Source information:
....

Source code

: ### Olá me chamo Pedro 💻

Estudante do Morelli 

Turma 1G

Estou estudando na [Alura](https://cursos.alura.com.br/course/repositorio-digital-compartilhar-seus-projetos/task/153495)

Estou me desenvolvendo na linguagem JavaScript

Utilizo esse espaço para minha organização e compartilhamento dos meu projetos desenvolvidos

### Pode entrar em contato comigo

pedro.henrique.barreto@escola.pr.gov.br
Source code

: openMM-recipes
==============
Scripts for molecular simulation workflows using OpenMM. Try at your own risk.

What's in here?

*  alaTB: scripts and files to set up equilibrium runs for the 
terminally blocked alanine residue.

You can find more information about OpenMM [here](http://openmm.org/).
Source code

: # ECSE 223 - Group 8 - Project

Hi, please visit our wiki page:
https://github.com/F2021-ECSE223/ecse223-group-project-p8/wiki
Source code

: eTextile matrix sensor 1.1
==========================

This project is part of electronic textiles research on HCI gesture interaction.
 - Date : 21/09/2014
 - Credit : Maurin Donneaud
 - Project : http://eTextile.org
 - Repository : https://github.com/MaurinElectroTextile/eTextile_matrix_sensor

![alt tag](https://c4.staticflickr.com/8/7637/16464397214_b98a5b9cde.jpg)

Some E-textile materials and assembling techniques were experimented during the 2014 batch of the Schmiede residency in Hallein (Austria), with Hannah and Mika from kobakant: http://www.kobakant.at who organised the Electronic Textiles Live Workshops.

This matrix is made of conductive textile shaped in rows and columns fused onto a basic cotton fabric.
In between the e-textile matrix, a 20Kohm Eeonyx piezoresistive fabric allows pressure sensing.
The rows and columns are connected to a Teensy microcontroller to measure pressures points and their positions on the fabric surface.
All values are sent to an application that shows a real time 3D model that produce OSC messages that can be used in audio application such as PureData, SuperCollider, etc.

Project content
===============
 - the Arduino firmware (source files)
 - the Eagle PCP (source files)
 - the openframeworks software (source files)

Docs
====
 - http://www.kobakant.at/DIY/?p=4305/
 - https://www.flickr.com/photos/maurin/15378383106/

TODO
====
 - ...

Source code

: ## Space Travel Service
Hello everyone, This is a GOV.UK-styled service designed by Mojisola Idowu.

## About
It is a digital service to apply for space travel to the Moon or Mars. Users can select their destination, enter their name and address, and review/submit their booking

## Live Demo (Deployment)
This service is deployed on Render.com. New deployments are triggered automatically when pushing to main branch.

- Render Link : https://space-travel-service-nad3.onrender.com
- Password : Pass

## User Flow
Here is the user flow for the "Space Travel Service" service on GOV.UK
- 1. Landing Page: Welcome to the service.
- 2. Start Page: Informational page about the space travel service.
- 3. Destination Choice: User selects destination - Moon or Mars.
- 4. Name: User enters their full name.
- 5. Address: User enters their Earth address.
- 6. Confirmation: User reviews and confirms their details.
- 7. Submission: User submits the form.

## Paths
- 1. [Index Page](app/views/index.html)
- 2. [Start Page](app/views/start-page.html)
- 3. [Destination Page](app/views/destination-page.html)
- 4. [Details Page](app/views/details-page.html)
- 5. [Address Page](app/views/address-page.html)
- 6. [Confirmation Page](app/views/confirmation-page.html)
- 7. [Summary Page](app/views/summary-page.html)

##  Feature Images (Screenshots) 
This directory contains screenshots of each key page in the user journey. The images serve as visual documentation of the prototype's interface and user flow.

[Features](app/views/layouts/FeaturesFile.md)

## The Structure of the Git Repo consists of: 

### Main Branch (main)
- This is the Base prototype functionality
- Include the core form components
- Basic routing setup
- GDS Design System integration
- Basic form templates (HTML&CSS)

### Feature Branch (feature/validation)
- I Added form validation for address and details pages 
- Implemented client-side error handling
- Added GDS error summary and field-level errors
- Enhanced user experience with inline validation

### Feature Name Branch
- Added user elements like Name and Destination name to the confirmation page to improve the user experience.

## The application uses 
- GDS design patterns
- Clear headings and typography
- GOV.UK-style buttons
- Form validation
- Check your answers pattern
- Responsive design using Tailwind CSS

....

Description of the task: Begin with the line that contains "- 5. Address: User" and end with the last line of the material above. Set down that range exactly.

Result of this exercise:
- 5. Address: User enters their Earth address.
- 6. Confirmation: User reviews and confirms their details.
- 7. Submission: User submits the form.

## Paths
- 1. [Index Page](app/views/index.html)
- 2. [Start Page](app/views/start-page.html)
- 3. [Destination Page](app/views/destination-page.html)
- 4. [Details Page](app/views/details-page.html)
- 5. [Address Page](app/views/address-page.html)
- 6. [Confirmation Page](app/views/confirmation-page.html)
- 7. [Summary Page](app/views/summary-page.html)

##  Feature Images (Screenshots) 
This directory contains screenshots of each key page in the user journey. The images serve as visual documentation of the prototype's interface and user flow.

[Features](app/views/layouts/FeaturesFile.md)

## The Structure of the Git Repo consists of: 

### Main Branch (main)
- This is the Base prototype functionality
- Include the core form components
- Basic routing setup
- GDS Design System integration
- Basic form templates (HTML&CSS)

### Feature Branch (feature/validation)
- I Added form validation for address and details pages 
- Implemented client-side error handling
- Added GDS error summary and field-level errors
- Enhanced user experience with inline validation

### Feature Name Branch
- Added user elements like Name and Destination name to the confirmation page to improve the user experience.

## The application uses 
- GDS design patterns
- Clear headings and typography
- GOV.UK-style buttons
- Form validation
- Check your answers pattern
- Responsive design using Tailwind CSS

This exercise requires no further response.